Break Out of Your Editing Comfort Zone

It's easy to fall into repetitive editing habits — applying the same preset to every photo, making the same adjustments by reflex. Experimenting with different visual styles is one of the best ways to grow as a photographer and keep your work feeling fresh. Here are seven distinct styles worth exploring.

1. Dark & Moody

This popular style is characterized by deep shadows, crushed blacks, muted highlights, and a heavy, atmospheric feel. It works beautifully for portraits, forest landscapes, and food photography.

  • Reduce Exposure by 0.5–1 stop.
  • Pull Highlights and Whites down significantly.
  • Lift Blacks slightly to create a faded shadow look.
  • Add a warm-amber or deep teal tone in the shadows via Color Grading.

2. Airy & Light

The opposite of dark and moody — airy edits are bright, soft, and feel effortlessly natural. This is a staple of newborn photography, lifestyle shoots, and wedding imagery.
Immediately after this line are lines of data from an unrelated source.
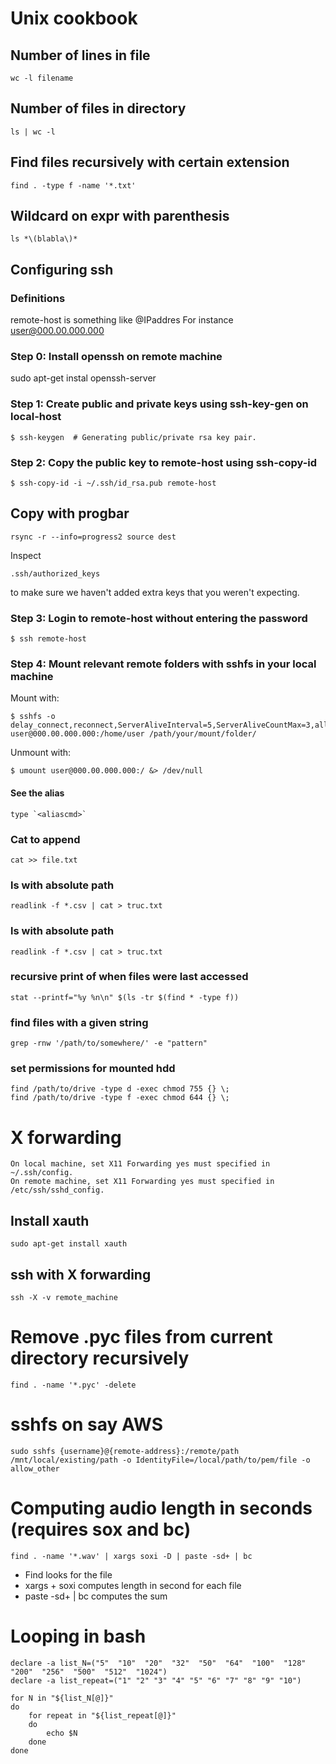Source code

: # Unix cookbook

## Number of lines in file

    wc -l filename

## Number of files in directory

    ls | wc -l

## Find files recursively with certain extension

    find . -type f -name '*.txt'

## Wildcard on expr with parenthesis

    ls *\(blabla\)*

## Configuring ssh

### Definitions

remote-host is something like <username>@IPaddres
For instance user@000.00.000.000

### Step 0: Install openssh on remote machine

sudo apt-get instal openssh-server


### Step 1: Create public and private keys using ssh-key-gen on local-host


    $ ssh-keygen  # Generating public/private rsa key pair.


### Step 2: Copy the public key to remote-host using ssh-copy-id


    $ ssh-copy-id -i ~/.ssh/id_rsa.pub remote-host

## Copy with progbar

    rsync -r --info=progress2 source dest

Inspect

    .ssh/authorized_keys

to make sure we haven't added extra keys that you weren't expecting.

### Step 3: Login to remote-host without entering the password

    $ ssh remote-host

### Step 4: Mount relevant remote folders with sshfs in your local machine

Mount with:

    $ sshfs -o delay_connect,reconnect,ServerAliveInterval=5,ServerAliveCountMax=3,allow_other,default_permissions,IdentityFile=/local/path/to/private/key user@000.00.000.000:/home/user /path/your/mount/folder/


Unmount with:

    $ umount user@000.00.000.000:/ &> /dev/null


#### See the alias

    type `<aliascmd>`

### Cat to append

    cat >> file.txt

### ls with absolute path

    readlink -f *.csv | cat > truc.txt

### ls with absolute path

    readlink -f *.csv | cat > truc.txt
    
### recursive print of when files were last accessed

    stat --printf="%y %n\n" $(ls -tr $(find * -type f))

### find files with a given string

    grep -rnw '/path/to/somewhere/' -e "pattern"

### set permissions for mounted hdd

    find /path/to/drive -type d -exec chmod 755 {} \;
    find /path/to/drive -type f -exec chmod 644 {} \;

# X forwarding

    On local machine, set X11 Forwarding yes must specified in ~/.ssh/config.
    On remote machine, set X11 Forwarding yes must specified in /etc/ssh/sshd_config.

## Install xauth
    
    sudo apt-get install xauth

## ssh with X forwarding

    ssh -X -v remote_machine

# Remove .pyc files from current directory recursively

    find . -name '*.pyc' -delete


# sshfs on say AWS

    sudo sshfs {username}@{remote-address}:/remote/path  /mnt/local/existing/path -o IdentityFile=/local/path/to/pem/file -o allow_other

# Computing audio length in seconds (requires sox and bc)

    find . -name '*.wav' | xargs soxi -D | paste -sd+ | bc

- Find looks for the file
- xargs + soxi computes length in second for each file
- paste -sd+ | bc computes the sum

# Looping in bash

    declare -a list_N=("5"  "10"  "20"  "32"  "50"  "64"  "100"  "128"  "200"  "256"  "500"  "512"  "1024")
    declare -a list_repeat=("1" "2" "3" "4" "5" "6" "7" "8" "9" "10")

    for N in "${list_N[@]}"
    do
        for repeat in "${list_repeat[@]}"
        do
            echo $N
        done
    done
  • Lift Shadows and Blacks to open up the darker tones.
  • Reduce Contrast slightly for a softer feel.
  • Desaturate greens and cyans for clean, neutral skin tones.
  • Add a very slight warm tint to Highlights.

3. Vintage Film

Emulating analog film aesthetics has never gone out of style. The key characteristics are lifted (faded) blacks, gentle grain, slightly muted colors, and halation in highlights.
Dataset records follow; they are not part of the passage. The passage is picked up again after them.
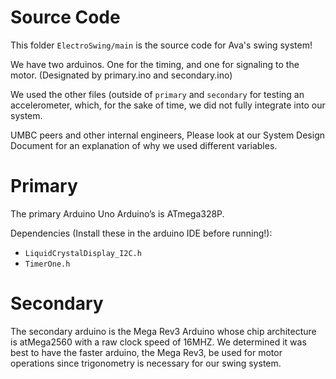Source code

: # Source Code
This folder `ElectroSwing/main` is the source code for Ava's swing system!

We have two arduinos. One for the timing, and one for signaling to the motor.
(Designated by primary.ino and secondary.ino)

We used the other files (outside of `primary` and `secondary` for testing an accelerometer, which, for the sake of time, we did not fully integrate into our system.

UMBC peers and other internal engineers, Please look at our System Design Document for an explanation of why we used different variables.

# Primary
The primary Arduino Uno Arduino’s is ATmega328P. 

Dependencies (Install these in the arduino IDE before running!):
- `LiquidCrystalDisplay_I2C.h`
- `TimerOne.h`

# Secondary
The secondary arduino is the Mega Rev3 Arduino whose chip architecture is atMega2560 with a raw clock speed of 16MHZ. We determined it was best to have the faster arduino, the Mega Rev3, be used for motor operations since trigonometry is necessary for our swing system.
  • In Lightroom's Tone Curve, lift the bottom-left point of the curve upward (this fades the blacks).
  • Add subtle Film Grain (Lightroom: Detail panel).
  • Shift greens slightly toward yellow, and blues toward cyan.
  • Reduce overall Saturation slightly, then boost Vibrance to keep skin tones natural.

4. Duotone

A duotone image uses two colors instead of the full spectrum — one for shadows, one for highlights. It's bold, graphic, and incredibly striking for editorial and poster work.
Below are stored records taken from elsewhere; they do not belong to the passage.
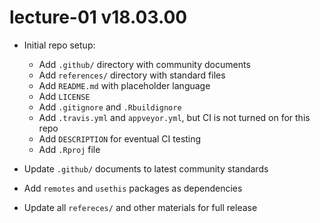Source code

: # lecture-01 v18.03.00

* Initial repo setup:
    * Add `.github/` directory with community documents
    * Add `references/` directory with standard files
    * Add `README.md` with placeholder language
    * Add `LICENSE`
    * Add `.gitignore` and `.Rbuildignore`
    * Add `.travis.yml` and `appveyor.yml`, but CI is not turned on for this repo
    * Add `DESCRIPTION` for eventual CI testing
    * Add `.Rproj` file

* Update `.github/` documents to latest community standards
* Add `remotes` and `usethis` packages as dependencies

* Update all `refereces/` and other materials for full release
  • Desaturate your image to black and white first.
  • In Photoshop, use Image > Mode > Duotone to assign two ink colors.
  • In Lightroom, desaturate fully then use Color Grading to assign shadow and highlight hues.

5. Teal & Orange

One of the most iconic cinematic color combinations — warm orange skin tones against cool teal backgrounds. It's beloved in blockbuster films and travel photography alike.

  • In the HSL panel, shift Aqua and Cyan hues toward Teal (green-blue).
  • Shift Orange hues slightly warmer.
  • Add an orange-amber tint to Highlights and teal to Shadows in Color Grading.

6. Black & White with Selective Color

Convert most of the image to monochrome while retaining one specific color for dramatic impact — a red rose in a grey scene, or a yellow taxi on a black-and-white street.

  • In Photoshop: Add a Hue/Saturation adjustment layer, desaturate everything, then mask out the area you want to remain in color.
  • In Lightroom: Use the HSL panel to desaturate all colors except the one you want to keep.

7. Matte / Faded Look

The matte look gives photos a flat, slightly desaturated feel with lifted shadows — popularized by Instagram and street photography. It pairs well with urban environments and documentary-style images.

  • Lift the Blacks slider until shadows look noticeably faded.
  • Pull down the Whites slightly.
  • Reduce Vibrance (not Saturation) by about 15–20.
  • Optionally add a very subtle cool tone to the shadows.

How to Experiment Effectively

When trying a new style, pick a single photo and commit to exploring the look fully before moving on. Save your settings as a preset once you're happy, so you can apply and compare quickly across different images. Over time, you'll develop an intuitive understanding of which style serves each scene — and that's when editing becomes truly expressive.